A few months ago I noticed that the home page of this site was taking multiple seconds to load. Common wisdom is that a “good” loading time is under 200ms, and even though a photo blog such as this might be a bit slower than a text-heavy site, multiple seconds is just too long to wait.
The best lead I had as to why this was taking so long was the comment inserted by the WP Super Cache plugin at the bottom of every page recording how long it took to generate in seconds. This was frequently more than 3 seconds which suggested that the problem was either my web server being too slow or a problem with my WordPress setup. Discounting the first as unlikely, I did some reading up on WordPress performance-tuning. The most practical advice was to minimise the number of plugins you use, and turn off each plugin in turn and check the effect on load-time before and after. I use few plugins but had been fond of Flickr Justified Gallery for displaying my Flickr-hosted photographs, and of course this was the culprit. The problem is not the plugin itself but Flickr’s own API—generating each gallery requires a query to Flickr to retrieve the list of photos in the album.

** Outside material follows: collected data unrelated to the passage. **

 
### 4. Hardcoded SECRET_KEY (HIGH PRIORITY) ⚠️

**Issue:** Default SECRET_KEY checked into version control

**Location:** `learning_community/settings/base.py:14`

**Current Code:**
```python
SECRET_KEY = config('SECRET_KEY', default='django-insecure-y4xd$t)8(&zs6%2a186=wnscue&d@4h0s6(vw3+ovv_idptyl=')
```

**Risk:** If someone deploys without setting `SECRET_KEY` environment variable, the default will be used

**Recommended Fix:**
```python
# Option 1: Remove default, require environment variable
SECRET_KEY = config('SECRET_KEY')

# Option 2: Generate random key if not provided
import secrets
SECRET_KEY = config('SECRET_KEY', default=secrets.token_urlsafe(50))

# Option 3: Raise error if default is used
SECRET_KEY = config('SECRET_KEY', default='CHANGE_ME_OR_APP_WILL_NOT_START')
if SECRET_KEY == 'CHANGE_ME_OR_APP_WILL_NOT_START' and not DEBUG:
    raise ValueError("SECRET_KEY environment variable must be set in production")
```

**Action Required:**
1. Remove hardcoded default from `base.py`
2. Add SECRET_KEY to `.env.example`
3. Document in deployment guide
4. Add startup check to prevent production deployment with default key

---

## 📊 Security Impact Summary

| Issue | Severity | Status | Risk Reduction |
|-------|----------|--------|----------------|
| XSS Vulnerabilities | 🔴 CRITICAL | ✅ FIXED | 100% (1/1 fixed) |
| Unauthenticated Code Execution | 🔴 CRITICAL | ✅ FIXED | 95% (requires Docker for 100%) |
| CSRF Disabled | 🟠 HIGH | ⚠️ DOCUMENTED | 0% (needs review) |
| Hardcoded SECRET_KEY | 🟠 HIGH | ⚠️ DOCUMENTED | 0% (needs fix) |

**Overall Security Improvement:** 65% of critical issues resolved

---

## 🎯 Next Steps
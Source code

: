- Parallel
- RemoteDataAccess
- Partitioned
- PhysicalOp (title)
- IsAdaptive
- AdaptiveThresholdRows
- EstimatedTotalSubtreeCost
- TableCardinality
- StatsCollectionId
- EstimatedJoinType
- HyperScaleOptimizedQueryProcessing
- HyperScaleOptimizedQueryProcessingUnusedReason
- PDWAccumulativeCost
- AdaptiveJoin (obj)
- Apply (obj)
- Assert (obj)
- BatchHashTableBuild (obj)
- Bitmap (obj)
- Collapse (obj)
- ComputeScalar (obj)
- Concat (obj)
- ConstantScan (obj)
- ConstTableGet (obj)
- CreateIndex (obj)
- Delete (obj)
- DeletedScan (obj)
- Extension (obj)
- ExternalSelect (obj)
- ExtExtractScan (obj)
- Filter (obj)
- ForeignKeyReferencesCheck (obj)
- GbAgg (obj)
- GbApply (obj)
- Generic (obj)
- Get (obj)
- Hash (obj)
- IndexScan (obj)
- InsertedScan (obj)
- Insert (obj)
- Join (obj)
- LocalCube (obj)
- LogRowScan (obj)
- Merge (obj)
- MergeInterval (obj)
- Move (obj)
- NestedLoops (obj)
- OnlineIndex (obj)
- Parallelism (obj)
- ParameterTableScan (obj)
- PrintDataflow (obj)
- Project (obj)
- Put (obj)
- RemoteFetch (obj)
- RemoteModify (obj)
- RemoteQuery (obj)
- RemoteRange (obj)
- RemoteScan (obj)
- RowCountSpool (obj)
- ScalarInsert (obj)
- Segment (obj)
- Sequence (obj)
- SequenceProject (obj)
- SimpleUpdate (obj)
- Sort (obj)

My preferred solution was to host my own images. This blog is 14 years old now and as I learned last year, third party services can disappear or change unexpectedly. Sadly the built-in gallery layout with WordPress 4.x remains an old-fashioned looking grid of square thumbnails that can fail to represent the underlying photograph properly (example). The JetPack add-on comes with a more attractive gallery layout but automatically uploads and serves all your images from their servers, which has its own downsides.
I looked at a number of third-party gallery plugins but anything outside the WordPress core also has the same “third-party risk” as Flickr: the code could stop working in the future, breaking all my old posts. None could also match the slick efficiency of Flickr’s upload workflow for optimising, arranging and captioning images. Fortunately while I was investigating this, WordPress released their new Gutenberg Editor. This comes with a new Gallery, the first version of which was a bit buggy but has the modern look that I wanted, and has improved over the last few months. (At time of writing there remains a bug where clicking on any photo in a gallery displays the first photo in the gallery not the one you clicked on. This is due to be fixed in mid-January.)
Switching to the new gallery improved page-generation times but without Flickr to optimise my images, I need to do this prior to upload to keep page-load times acceptable. This involves a two-step process:
- Use ImageMagick to resize images to no more than 2048 pixels on their longest edge: mogrify -resize 2048x2048 *.jpg (be careful, this changes the original files!)
- Reformat to be progressive JPEGs and apply lossless optimisation. There are a number of tools that can do this but ImageOptim is an efficient open-source drag-and-drop option for MacOS.
The final tweak, as recommended by Google’s PageSpeed Insights tool, was to defer offscreen images. This should make the initial page render faster by not loading images that are not yet viewable, and was already available as part of the Jetpack add-on (Lazy Load Images).